The length of CE*  can be found by some simple trig, tanB in the smaller triangle at B followed by the cosine rule in the triangle CEE*.

I got the answer as 2sqrt(745)/5, approx 10.9179.

Tiggsy

17

Suppose that the 'heights' of the rectangles in the top row are A, those of the second row B and those of the third row C, and suppose that the widths of the rectangles in the  first column are D those in the second column E and those in the third column F, then we can write down the set of nine equations,

(first column)

(1) A + D = 5 , (2) B + D = s/2 ,  (3) C + D = 8,

(second column)

(4) A + E = t/2 , (5) B + E = 5 ,  (6) C + E = q/2,

(third column)

(7) A + F = 8 ,  (8) B + F = r/2 ,  (9) C + F = p/2.
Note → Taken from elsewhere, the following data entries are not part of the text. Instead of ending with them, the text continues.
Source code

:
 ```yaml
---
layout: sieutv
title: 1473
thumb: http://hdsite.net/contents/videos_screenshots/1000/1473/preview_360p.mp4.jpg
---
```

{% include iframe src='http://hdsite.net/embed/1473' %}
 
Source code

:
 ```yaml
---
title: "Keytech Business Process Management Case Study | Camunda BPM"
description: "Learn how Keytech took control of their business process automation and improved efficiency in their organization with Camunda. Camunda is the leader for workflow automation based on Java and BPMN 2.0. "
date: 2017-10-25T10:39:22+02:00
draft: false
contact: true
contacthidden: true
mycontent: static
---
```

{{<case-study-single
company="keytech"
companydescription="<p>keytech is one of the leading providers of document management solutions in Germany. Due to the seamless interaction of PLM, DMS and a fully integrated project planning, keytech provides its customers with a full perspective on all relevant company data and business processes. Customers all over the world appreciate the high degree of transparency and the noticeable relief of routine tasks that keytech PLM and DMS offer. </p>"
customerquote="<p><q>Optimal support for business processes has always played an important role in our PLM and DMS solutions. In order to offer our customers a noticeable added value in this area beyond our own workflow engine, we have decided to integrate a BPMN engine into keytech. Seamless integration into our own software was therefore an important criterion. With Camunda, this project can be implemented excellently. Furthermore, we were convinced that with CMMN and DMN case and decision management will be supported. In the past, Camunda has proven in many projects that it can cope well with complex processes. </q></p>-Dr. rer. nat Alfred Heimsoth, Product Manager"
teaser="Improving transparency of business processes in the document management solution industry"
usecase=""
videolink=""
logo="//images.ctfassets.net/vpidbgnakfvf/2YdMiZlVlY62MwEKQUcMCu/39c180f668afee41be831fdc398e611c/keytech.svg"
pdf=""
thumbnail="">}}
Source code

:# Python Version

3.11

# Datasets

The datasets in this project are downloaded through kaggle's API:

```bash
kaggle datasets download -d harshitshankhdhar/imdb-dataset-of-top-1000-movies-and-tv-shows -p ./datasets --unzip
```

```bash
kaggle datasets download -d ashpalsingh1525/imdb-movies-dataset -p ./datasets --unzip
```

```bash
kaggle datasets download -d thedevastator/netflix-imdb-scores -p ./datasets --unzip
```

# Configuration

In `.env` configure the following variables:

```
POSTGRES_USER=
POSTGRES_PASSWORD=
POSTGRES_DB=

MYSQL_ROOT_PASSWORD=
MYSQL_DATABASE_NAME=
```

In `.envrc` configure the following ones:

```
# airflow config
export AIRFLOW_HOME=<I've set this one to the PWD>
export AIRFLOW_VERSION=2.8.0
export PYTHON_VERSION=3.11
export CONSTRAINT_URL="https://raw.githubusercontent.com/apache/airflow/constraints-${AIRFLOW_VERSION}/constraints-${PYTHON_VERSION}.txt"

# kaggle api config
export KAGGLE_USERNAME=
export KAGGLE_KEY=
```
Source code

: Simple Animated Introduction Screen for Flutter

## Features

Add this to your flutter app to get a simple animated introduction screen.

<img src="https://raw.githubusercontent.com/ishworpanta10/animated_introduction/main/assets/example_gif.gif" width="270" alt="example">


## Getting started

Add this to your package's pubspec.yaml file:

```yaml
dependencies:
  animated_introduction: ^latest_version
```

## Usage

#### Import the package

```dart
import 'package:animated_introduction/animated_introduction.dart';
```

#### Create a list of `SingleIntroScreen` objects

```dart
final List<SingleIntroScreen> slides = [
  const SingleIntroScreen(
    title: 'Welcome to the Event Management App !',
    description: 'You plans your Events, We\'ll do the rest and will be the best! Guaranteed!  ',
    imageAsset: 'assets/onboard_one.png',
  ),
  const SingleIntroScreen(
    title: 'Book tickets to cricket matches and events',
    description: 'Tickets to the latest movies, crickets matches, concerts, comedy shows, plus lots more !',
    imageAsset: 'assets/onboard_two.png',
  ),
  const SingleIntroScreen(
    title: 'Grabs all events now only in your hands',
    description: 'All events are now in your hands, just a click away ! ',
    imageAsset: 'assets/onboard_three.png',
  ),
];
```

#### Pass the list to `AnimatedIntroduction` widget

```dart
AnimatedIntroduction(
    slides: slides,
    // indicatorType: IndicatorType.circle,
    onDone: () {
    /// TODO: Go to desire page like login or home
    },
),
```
Eq(3) - Eq(1) : C - A = 3,

Eq( 9) - Eq(7): C - A = p/2 - 8, 

so p/2 - 8 = 3 , p = 22.

Eq(6) - Eq(4): C - A = q/2 - t/2 = 10 - t/2 (since q = 20) = 3, so t = 14 etc, etc.

Tiggsy

BTW, I can't read the whole of questions 8, 9 and 11, the @@ Interest questions box gets in the way.

Anyone else have this problem ?

Tiggsy

Here are 8, 9 and 11 questions:

8.

There are 2016 different proper fractions. The sum of  any 2015 of them is a proper fraction with denominator 2017 when expressed in its simplest form. Find the sum of these 2016 proper fractions.

9.

It is given that the sum of any 2 digits of a 3-digit number is equal to a multiple of the remaining digit. How many such 3-digit numbers are there?

11.

For positive integer n, denote 1 x 2 x 3 x ... x n = n!. If M = 1! x 2! x ... x 10!, find the number of positive factors of M whose are perfect cubes.

I hope you can see them.

Thanks, Tiggsy  for those excellent answers.....17  wasn't  clear to me, but I now see that it  isn't that difficult to solve......the geometric proof of 18 was very  nice.....!!!!!!